▸ Exercise aim
Below is a block of entries; repeat exactly the lines starting at the line that contains "3. Update documentation" and ending at the line that contains "## References", both included.

##### Record extracts

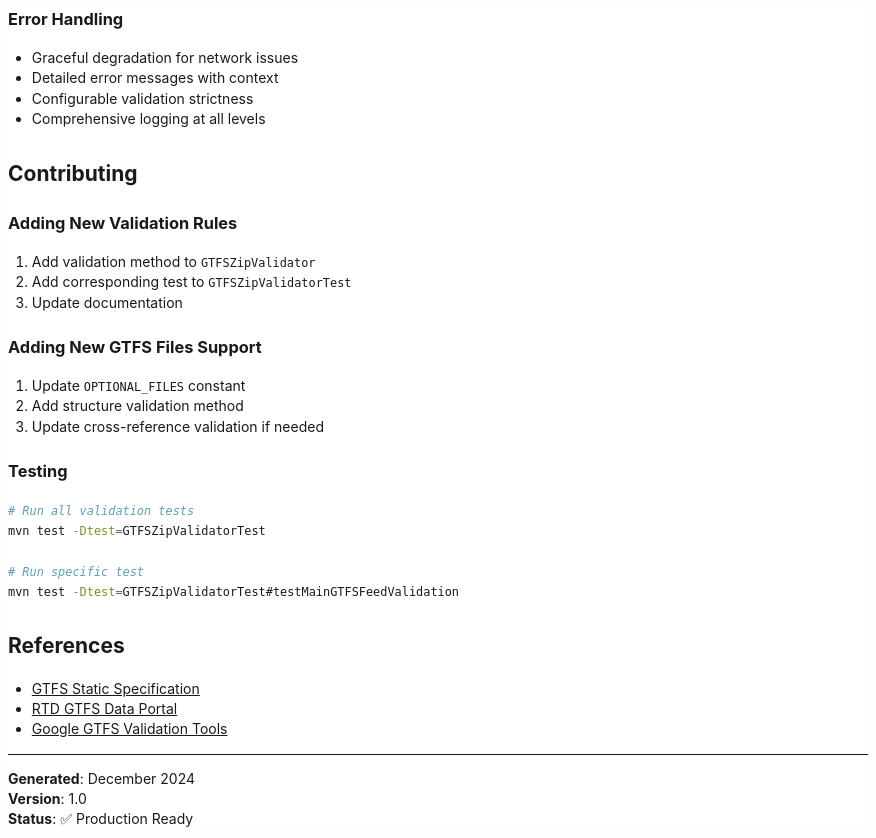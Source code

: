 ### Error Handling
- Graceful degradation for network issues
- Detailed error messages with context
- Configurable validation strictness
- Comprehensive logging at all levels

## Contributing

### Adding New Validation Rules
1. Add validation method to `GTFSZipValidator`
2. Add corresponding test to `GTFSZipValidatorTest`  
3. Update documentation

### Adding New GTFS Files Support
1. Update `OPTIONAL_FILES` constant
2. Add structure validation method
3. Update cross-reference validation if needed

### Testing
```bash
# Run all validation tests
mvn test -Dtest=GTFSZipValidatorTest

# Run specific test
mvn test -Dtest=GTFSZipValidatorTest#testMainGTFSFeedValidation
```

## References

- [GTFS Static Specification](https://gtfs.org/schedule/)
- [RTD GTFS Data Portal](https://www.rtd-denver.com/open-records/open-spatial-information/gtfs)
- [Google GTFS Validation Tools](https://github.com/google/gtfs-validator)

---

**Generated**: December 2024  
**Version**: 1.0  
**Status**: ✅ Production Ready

##########
##### Record extracts

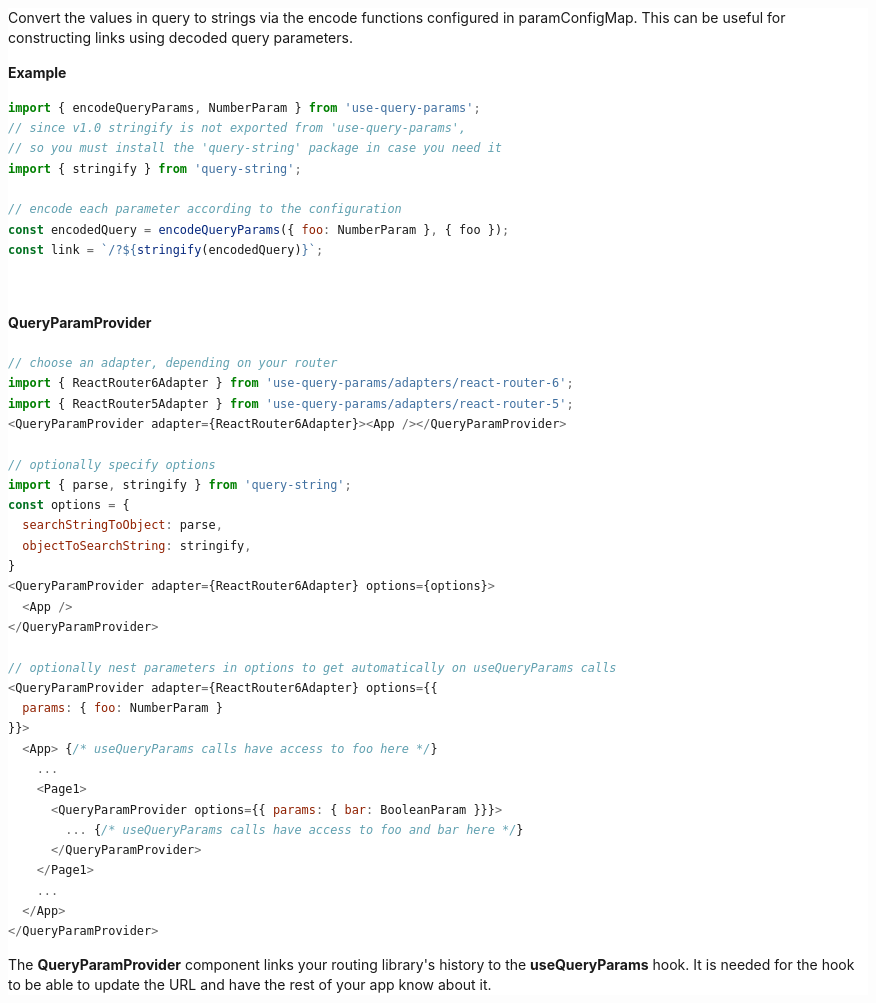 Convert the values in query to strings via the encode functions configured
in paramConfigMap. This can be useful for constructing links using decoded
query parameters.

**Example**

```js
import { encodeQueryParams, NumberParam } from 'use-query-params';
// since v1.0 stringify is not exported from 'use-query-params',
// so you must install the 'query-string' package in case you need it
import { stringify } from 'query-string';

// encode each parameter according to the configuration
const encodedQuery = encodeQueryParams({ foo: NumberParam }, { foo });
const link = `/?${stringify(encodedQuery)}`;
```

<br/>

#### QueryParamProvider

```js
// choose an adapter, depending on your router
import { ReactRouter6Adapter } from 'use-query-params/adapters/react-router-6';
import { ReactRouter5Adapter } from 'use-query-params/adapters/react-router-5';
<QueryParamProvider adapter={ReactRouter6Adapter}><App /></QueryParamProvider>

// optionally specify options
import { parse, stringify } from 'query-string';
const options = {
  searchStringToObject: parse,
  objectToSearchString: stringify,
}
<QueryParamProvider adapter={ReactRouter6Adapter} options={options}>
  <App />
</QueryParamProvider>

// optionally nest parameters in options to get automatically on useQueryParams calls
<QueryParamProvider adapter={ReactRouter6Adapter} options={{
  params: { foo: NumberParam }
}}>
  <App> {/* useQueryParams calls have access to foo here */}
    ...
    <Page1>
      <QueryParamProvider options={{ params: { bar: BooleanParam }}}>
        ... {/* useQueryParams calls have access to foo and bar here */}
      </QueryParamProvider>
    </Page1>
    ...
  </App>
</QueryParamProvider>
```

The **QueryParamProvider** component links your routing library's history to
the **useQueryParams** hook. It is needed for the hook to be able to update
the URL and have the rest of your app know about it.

##########

▸ Result of the task
3. Update documentation

### Adding New GTFS Files Support
1. Update `OPTIONAL_FILES` constant
2. Add structure validation method
3. Update cross-reference validation if needed

### Testing
```bash
# Run all validation tests
mvn test -Dtest=GTFSZipValidatorTest

# Run specific test
mvn test -Dtest=GTFSZipValidatorTest#testMainGTFSFeedValidation
```

## References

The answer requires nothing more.